In Menory of John Lupton - 17/04/23

Part one of a series about a microcosm of lives in London and Birmingham in the late 1970’s.

It was a Saturday morning in June and later that night David Bowie was playing the Earls Court Arena on his 1978 Isolar II World Tour. My shcool friends and I were determined to see him. We bunked onto a succession of smoke filled, cigarette-strewn London underground carriages arriving at Earls Court. After crossing the road from the station to the arena we joined what was already a restless queue waiting to buy tickets for the performance. Not to be put off, we set up camp; singing songs, smoking and laughing with the other assorted young hopefuls.

I was sitting cross-legged on my sturdy leather-patched donkey jacket to contemplate the wait when a tall, stunningly handsome man with dark floppy hair and electric blue eyes walked over and sat close to me. “Can I make you up?” he asked. To my amazement it was almost impossible to understand what he was saying. “Can you say that again?” I replied, somewhat surprised. Firstly, I could not believe that this beautiful man was talking to me, and secondly that his thick Birmingham accent did not compute with the visuals. “Can I make you up? I want to make your face up,” he repeated slowly. “I’m an artist.” He petitioned me with a dazzling smile. Pulling over a large overnight bag he started unpacking eyeliners and eyeshadows, chunky and fine brushes, lipsticks, pan sticks and powder puffs.

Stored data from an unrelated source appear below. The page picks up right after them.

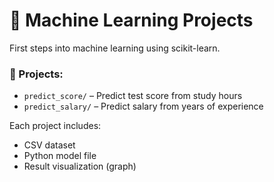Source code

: # 🤖 Machine Learning Projects

First steps into machine learning using scikit-learn.

### 📂 Projects:

- `predict_score/` – Predict test score from study hours
- `predict_salary/` – Predict salary from years of experience

Each project includes:
- CSV dataset
- Python model file
- Result visualization (graph)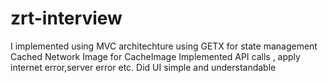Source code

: # zrt-interview
I implemented using MVC architechture
using GETX for state management
Cached Network Image for CacheImage
Implemented API calls , apply internet error,server error etc.
Did UI simple and understandable
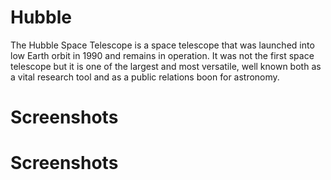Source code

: # Hubble
The Hubble Space Telescope is a space telescope that was launched into low Earth orbit in
1990 and remains in operation. It was not the first space telescope but it is one of the largest
and most versatile, well known both as a vital research tool and as a public relations boon for astronomy.



# Screenshots
# Screenshots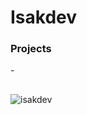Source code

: <h1>Isakdev</h1>
<h3 align="left">Projects</h3>
- <h2><a href="https://github.com/Iris-Development/Panel"></a></h2>
<p><img align="left" src="https://github-readme-streak-stats.herokuapp.com/?user=isakdev&" alt="isakdev" /></p>

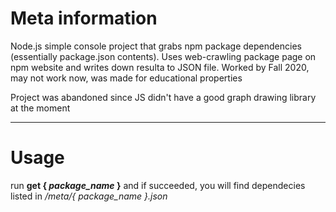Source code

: # Meta information



Node.js simple console project that grabs npm package dependencies (essentially package.json contents). 
Uses web-crawling package page on npm website and writes down resulta to JSON file.
Worked by Fall 2020, may not work now, was made for educational properties

Project was abandoned since JS didn't have a good graph drawing library at the moment

---

# Usage

run **get { _package_name_ }** and if succeeded, you will find dependecies listed in _/meta/{ package_name }.json_



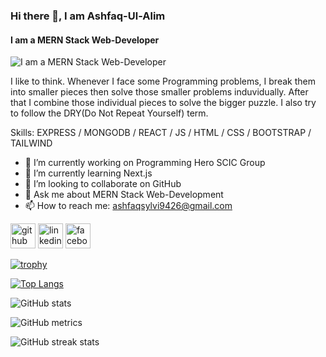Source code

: ### Hi there 👋, I am Ashfaq-Ul-Alim
#### I am a MERN Stack Web-Developer
![I am a MERN Stack Web-Developer](https://i.ibb.co/qD5P3gJ/banner-Img.jpg)

I like to think. Whenever I face some Programming problems, I break them into smaller pieces then solve those smaller problems induvidually. After that I combine those individual pieces to solve the bigger puzzle. I also try to follow the DRY(Do Not Repeat Yourself) term.

Skills: EXPRESS / MONGODB / REACT / JS / HTML / CSS / BOOTSTRAP / TAILWIND

- 🔭 I’m currently working on Programming Hero SCIC Group 
- 🌱 I’m currently learning Next.js 
- 👯 I’m looking to collaborate on GitHub 
- 💬 Ask me about MERN Stack Web-Development 
- 📫 How to reach me: ashfaqsylvi9426@gmail.com 


[<img src='https://cdn.jsdelivr.net/npm/simple-icons@3.0.1/icons/github.svg' alt='github' height='40'>](https://github.com/ashfaque9426)  [<img src='https://cdn.jsdelivr.net/npm/simple-icons@3.0.1/icons/linkedin.svg' alt='linkedin' height='40'>](https://www.linkedin.com/in/ashfaq-sylvi-52a4a9278/)  [<img src='https://cdn.jsdelivr.net/npm/simple-icons@3.0.1/icons/facebook.svg' alt='facebook' height='40'>](https://www.facebook.com/ashfaq.sylvi.3)  

[![trophy](https://github-profile-trophy.vercel.app/?username=ashfaque9426)](https://github.com/ryo-ma/github-profile-trophy)

[![Top Langs](https://github-readme-stats.vercel.app/api/top-langs/?username=ashfaque9426)](https://github.com/anuraghazra/github-readme-stats)

![GitHub stats](https://github-readme-stats.vercel.app/api?username=ashfaque9426&show_icons=true&count_private=true)  

![GitHub metrics](https://metrics.lecoq.io/ashfaque9426)  

![GitHub streak stats](https://streak-stats.demolab.com/?user=ashfaque9426)
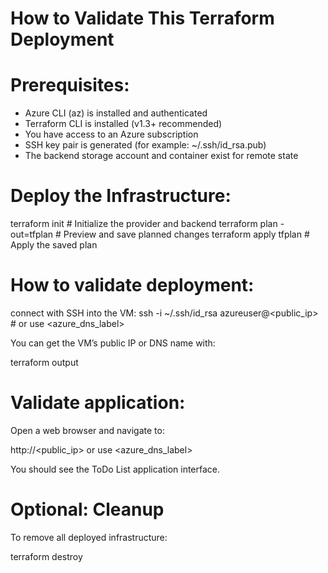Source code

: # How to Validate This Terraform Deployment

# Prerequisites:

- Azure CLI (az) is installed and authenticated
- Terraform CLI is installed (v1.3+ recommended)
- You have access to an Azure subscription
- SSH key pair is generated (for example: ~/.ssh/id_rsa.pub)
- The backend storage account and container exist for remote state

 # Deploy the Infrastructure:

terraform init               # Initialize the provider and backend
terraform plan -out=tfplan   # Preview and save planned changes
terraform apply tfplan       # Apply the saved plan


#  How to validate deployment:

connect with SSH into the VM:
ssh -i ~/.ssh/id_rsa azureuser@<public_ip>   # or use <azure_dns_label>

You can get the VM’s public IP or DNS name with:

terraform output

# Validate application:

Open a web browser and navigate to:

http://<public_ip>     or use <azure_dns_label>

You should see the ToDo List application interface.

# Optional: Cleanup

To remove all deployed infrastructure:

terraform destroy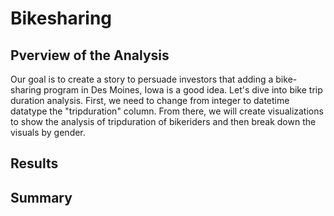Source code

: # Bikesharing
## Pverview of the Analysis
Our goal is to create a story to persuade investors that adding a bike-sharing program in Des Moines, Iowa is a good idea. Let's dive into bike trip duration analysis. First, we need to change from integer to datetime datatype the "tripduration" column. From there, we will create visualizations to show the analysis of tripduration of bikeriders and then break down the visuals by gender.
## Results

## Summary
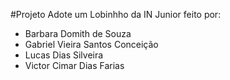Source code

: #Projeto Adote um Lobinhho da IN Junior feito por:

- Barbara Domith de Souza
- Gabriel Vieira Santos Conceição
- Lucas Dias Silveira
- Victor Cimar Dias Farias
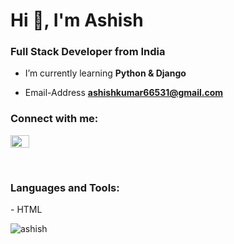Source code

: <h1 align="left">Hi 👋, I'm Ashish</h1>
<h3 align="left" font-color="green">Full Stack Developer from India</h3>

-  I’m currently learning **Python & Django**

-  Email-Address **ashishkumar66531@gmail.com**

<h3 align="left">Connect with me:</h3>
<p align="left">
<a href="https://linkedin.com/in/www.linkedin.com/in/ashish-kumar-49b452152" target="blank"><img align="center" src="https://raw.githubusercontent.com/rahuldkjain/github-profile-readme-generator/master/src/images/icons/Social/linked-in-alt.svg" alt="www.linkedin.com/in/ashish-kumar-49b452152" height="20" width="30" target="_blank" /></a>
</p>
<br>

<h3 align="left">Languages and Tools:</h3>
- HTML 


<p><img align="center" src="https://github-readme-stats.vercel.app/api/top-langs?username=ashish&show_icons=true&locale=en&layout=compact" alt="ashish" /></p>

At the sight of all the shimmering colours I began to seriously consider his offer. He was the first artist that I had seen that looked like that! Up until then, I had only met secondary school art teachers with alcohol and personal hygiene problems. His Birmingham accent was triggering memories of the puppet characters on a Central TV show called Pipkins which I childishly made references to by trying to role-play all of the animal characters to avoid acquiesce. Although we both laughed at my delaying tactic, his desire was not distracted. Finally, giving in, I said, “Ok, make me up!”

I was as self-conscious as any teenager and liked to wear a fine layer of kohl, powder and lip-gloss. A year or so earlier, I had cut off my long hennaed hair tor a shorter, edgier look that had resulted in a ban of all haircuts above the shoulder at my school. He pressed on, “You know, I’ll do your makeup like Aladdin Sane. You’ll look really great, chook!” he reassured me. I was sold, and besides, it was an opportunity to observe a young artist in close proximity. As he knelt in front of me working away at my makeup, I mentally traced his face. His eyes were gleaming indigo headlights against his golden-olive skin. His full lips were defined by a finely chiselled cupids bow that framed the widest, whitest smile which balanced his large sensual nose. His looks were that of a handsome 19th Century Moroccan magician, and given he was wearing red and white striped pantaloon trousers, I wouldn’t have been surprised at whatever he was about to conjure up.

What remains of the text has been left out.